- INFORMATION SUPPLIED
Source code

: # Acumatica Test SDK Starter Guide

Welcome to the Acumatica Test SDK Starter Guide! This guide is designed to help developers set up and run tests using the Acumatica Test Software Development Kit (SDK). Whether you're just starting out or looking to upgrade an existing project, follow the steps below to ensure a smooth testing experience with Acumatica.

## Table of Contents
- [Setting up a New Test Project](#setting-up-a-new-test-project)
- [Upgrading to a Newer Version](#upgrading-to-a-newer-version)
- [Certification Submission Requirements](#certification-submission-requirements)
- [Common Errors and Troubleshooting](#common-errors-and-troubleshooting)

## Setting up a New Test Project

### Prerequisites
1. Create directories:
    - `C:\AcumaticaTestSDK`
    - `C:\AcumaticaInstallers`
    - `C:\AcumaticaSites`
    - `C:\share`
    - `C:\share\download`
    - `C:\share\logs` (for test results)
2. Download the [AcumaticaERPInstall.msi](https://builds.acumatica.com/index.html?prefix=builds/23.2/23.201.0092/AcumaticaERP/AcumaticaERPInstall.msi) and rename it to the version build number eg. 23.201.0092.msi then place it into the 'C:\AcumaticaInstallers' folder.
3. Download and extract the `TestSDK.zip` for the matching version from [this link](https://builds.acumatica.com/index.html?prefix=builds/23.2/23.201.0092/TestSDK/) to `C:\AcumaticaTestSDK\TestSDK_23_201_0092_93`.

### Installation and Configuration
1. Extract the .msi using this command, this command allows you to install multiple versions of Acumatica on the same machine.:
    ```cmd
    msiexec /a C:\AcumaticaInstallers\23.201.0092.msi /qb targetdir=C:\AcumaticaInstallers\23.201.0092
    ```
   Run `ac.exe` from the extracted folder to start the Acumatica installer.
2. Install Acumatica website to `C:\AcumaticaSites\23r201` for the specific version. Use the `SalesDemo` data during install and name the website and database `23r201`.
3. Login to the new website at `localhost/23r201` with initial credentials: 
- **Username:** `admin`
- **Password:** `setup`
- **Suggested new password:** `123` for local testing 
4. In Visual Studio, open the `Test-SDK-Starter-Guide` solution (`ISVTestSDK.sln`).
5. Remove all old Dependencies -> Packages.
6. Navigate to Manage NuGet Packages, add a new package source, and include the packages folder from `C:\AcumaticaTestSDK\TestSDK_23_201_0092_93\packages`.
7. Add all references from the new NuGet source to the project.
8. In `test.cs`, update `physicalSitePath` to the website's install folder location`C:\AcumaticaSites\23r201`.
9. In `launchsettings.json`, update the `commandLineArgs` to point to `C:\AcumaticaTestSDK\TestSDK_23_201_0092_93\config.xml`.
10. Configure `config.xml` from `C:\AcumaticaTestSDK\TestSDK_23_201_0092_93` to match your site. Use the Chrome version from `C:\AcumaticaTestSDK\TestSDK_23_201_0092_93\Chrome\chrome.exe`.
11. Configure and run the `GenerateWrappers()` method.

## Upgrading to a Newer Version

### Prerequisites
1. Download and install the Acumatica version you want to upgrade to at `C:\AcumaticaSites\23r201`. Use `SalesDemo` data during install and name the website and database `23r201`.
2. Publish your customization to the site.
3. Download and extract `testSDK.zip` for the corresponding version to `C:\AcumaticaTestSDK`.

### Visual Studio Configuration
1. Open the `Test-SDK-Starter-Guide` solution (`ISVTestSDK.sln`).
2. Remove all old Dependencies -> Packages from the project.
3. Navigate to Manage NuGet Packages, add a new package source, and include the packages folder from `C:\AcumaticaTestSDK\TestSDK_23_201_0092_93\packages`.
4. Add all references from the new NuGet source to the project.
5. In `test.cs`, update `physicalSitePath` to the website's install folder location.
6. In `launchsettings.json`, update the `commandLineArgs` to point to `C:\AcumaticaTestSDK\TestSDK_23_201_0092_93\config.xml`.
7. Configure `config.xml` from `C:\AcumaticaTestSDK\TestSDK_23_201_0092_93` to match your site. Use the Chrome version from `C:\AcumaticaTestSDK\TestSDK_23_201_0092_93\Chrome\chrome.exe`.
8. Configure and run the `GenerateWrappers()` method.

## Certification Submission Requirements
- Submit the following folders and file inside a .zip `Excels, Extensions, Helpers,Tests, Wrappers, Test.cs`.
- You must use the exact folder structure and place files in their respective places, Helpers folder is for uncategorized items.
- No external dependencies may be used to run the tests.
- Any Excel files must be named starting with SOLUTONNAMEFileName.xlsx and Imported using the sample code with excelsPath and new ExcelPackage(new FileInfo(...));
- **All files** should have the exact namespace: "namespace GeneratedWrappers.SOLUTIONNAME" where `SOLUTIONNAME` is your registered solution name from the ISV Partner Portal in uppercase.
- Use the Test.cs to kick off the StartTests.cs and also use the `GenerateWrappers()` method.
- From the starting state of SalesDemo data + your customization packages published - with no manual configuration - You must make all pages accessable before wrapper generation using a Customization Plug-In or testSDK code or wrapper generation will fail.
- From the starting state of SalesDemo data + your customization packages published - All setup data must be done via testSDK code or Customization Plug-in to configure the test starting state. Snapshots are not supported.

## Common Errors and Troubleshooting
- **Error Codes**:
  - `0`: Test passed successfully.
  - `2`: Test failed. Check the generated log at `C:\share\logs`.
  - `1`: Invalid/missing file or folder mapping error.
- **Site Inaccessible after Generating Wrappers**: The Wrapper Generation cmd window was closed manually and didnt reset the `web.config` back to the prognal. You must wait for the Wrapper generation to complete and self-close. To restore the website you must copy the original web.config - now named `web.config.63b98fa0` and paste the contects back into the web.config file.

- ASSIGNMENT
Return the whole of the data, character for character.

- PROBLEM SOLUTION
Source code

: # Acumatica Test SDK Starter Guide

Welcome to the Acumatica Test SDK Starter Guide! This guide is designed to help developers set up and run tests using the Acumatica Test Software Development Kit (SDK). Whether you're just starting out or looking to upgrade an existing project, follow the steps below to ensure a smooth testing experience with Acumatica.

## Table of Contents
- [Setting up a New Test Project](#setting-up-a-new-test-project)
- [Upgrading to a Newer Version](#upgrading-to-a-newer-version)
- [Certification Submission Requirements](#certification-submission-requirements)
- [Common Errors and Troubleshooting](#common-errors-and-troubleshooting)

## Setting up a New Test Project

### Prerequisites
1. Create directories:
    - `C:\AcumaticaTestSDK`
    - `C:\AcumaticaInstallers`
    - `C:\AcumaticaSites`
    - `C:\share`
    - `C:\share\download`
    - `C:\share\logs` (for test results)
2. Download the [AcumaticaERPInstall.msi](https://builds.acumatica.com/index.html?prefix=builds/23.2/23.201.0092/AcumaticaERP/AcumaticaERPInstall.msi) and rename it to the version build number eg. 23.201.0092.msi then place it into the 'C:\AcumaticaInstallers' folder.
3. Download and extract the `TestSDK.zip` for the matching version from [this link](https://builds.acumatica.com/index.html?prefix=builds/23.2/23.201.0092/TestSDK/) to `C:\AcumaticaTestSDK\TestSDK_23_201_0092_93`.

### Installation and Configuration
1. Extract the .msi using this command, this command allows you to install multiple versions of Acumatica on the same machine.:
    ```cmd
    msiexec /a C:\AcumaticaInstallers\23.201.0092.msi /qb targetdir=C:\AcumaticaInstallers\23.201.0092
    ```
   Run `ac.exe` from the extracted folder to start the Acumatica installer.
2. Install Acumatica website to `C:\AcumaticaSites\23r201` for the specific version. Use the `SalesDemo` data during install and name the website and database `23r201`.
3. Login to the new website at `localhost/23r201` with initial credentials: 
- **Username:** `admin`
- **Password:** `setup`
- **Suggested new password:** `123` for local testing 
4. In Visual Studio, open the `Test-SDK-Starter-Guide` solution (`ISVTestSDK.sln`).
5. Remove all old Dependencies -> Packages.
6. Navigate to Manage NuGet Packages, add a new package source, and include the packages folder from `C:\AcumaticaTestSDK\TestSDK_23_201_0092_93\packages`.
7. Add all references from the new NuGet source to the project.
8. In `test.cs`, update `physicalSitePath` to the website's install folder location`C:\AcumaticaSites\23r201`.
9. In `launchsettings.json`, update the `commandLineArgs` to point to `C:\AcumaticaTestSDK\TestSDK_23_201_0092_93\config.xml`.
10. Configure `config.xml` from `C:\AcumaticaTestSDK\TestSDK_23_201_0092_93` to match your site. Use the Chrome version from `C:\AcumaticaTestSDK\TestSDK_23_201_0092_93\Chrome\chrome.exe`.
11. Configure and run the `GenerateWrappers()` method.

## Upgrading to a Newer Version

### Prerequisites
1. Download and install the Acumatica version you want to upgrade to at `C:\AcumaticaSites\23r201`. Use `SalesDemo` data during install and name the website and database `23r201`.
2. Publish your customization to the site.
3. Download and extract `testSDK.zip` for the corresponding version to `C:\AcumaticaTestSDK`.

### Visual Studio Configuration
1. Open the `Test-SDK-Starter-Guide` solution (`ISVTestSDK.sln`).
2. Remove all old Dependencies -> Packages from the project.
3. Navigate to Manage NuGet Packages, add a new package source, and include the packages folder from `C:\AcumaticaTestSDK\TestSDK_23_201_0092_93\packages`.
4. Add all references from the new NuGet source to the project.
5. In `test.cs`, update `physicalSitePath` to the website's install folder location.
6. In `launchsettings.json`, update the `commandLineArgs` to point to `C:\AcumaticaTestSDK\TestSDK_23_201_0092_93\config.xml`.
7. Configure `config.xml` from `C:\AcumaticaTestSDK\TestSDK_23_201_0092_93` to match your site. Use the Chrome version from `C:\AcumaticaTestSDK\TestSDK_23_201_0092_93\Chrome\chrome.exe`.
8. Configure and run the `GenerateWrappers()` method.

## Certification Submission Requirements
- Submit the following folders and file inside a .zip `Excels, Extensions, Helpers,Tests, Wrappers, Test.cs`.
- You must use the exact folder structure and place files in their respective places, Helpers folder is for uncategorized items.
- No external dependencies may be used to run the tests.
- Any Excel files must be named starting with SOLUTONNAMEFileName.xlsx and Imported using the sample code with excelsPath and new ExcelPackage(new FileInfo(...));
- **All files** should have the exact namespace: "namespace GeneratedWrappers.SOLUTIONNAME" where `SOLUTIONNAME` is your registered solution name from the ISV Partner Portal in uppercase.
- Use the Test.cs to kick off the StartTests.cs and also use the `GenerateWrappers()` method.
- From the starting state of SalesDemo data + your customization packages published - with no manual configuration - You must make all pages accessable before wrapper generation using a Customization Plug-In or testSDK code or wrapper generation will fail.
- From the starting state of SalesDemo data + your customization packages published - All setup data must be done via testSDK code or Customization Plug-in to configure the test starting state. Snapshots are not supported.

## Common Errors and Troubleshooting
- **Error Codes**:
  - `0`: Test passed successfully.
  - `2`: Test failed. Check the generated log at `C:\share\logs`.
  - `1`: Invalid/missing file or folder mapping error.
- **Site Inaccessible after Generating Wrappers**: The Wrapper Generation cmd window was closed manually and didnt reset the `web.config` back to the prognal. You must wait for the Wrapper generation to complete and self-close. To restore the website you must copy the original web.config - now named `web.config.63b98fa0` and paste the contects back into the web.config file.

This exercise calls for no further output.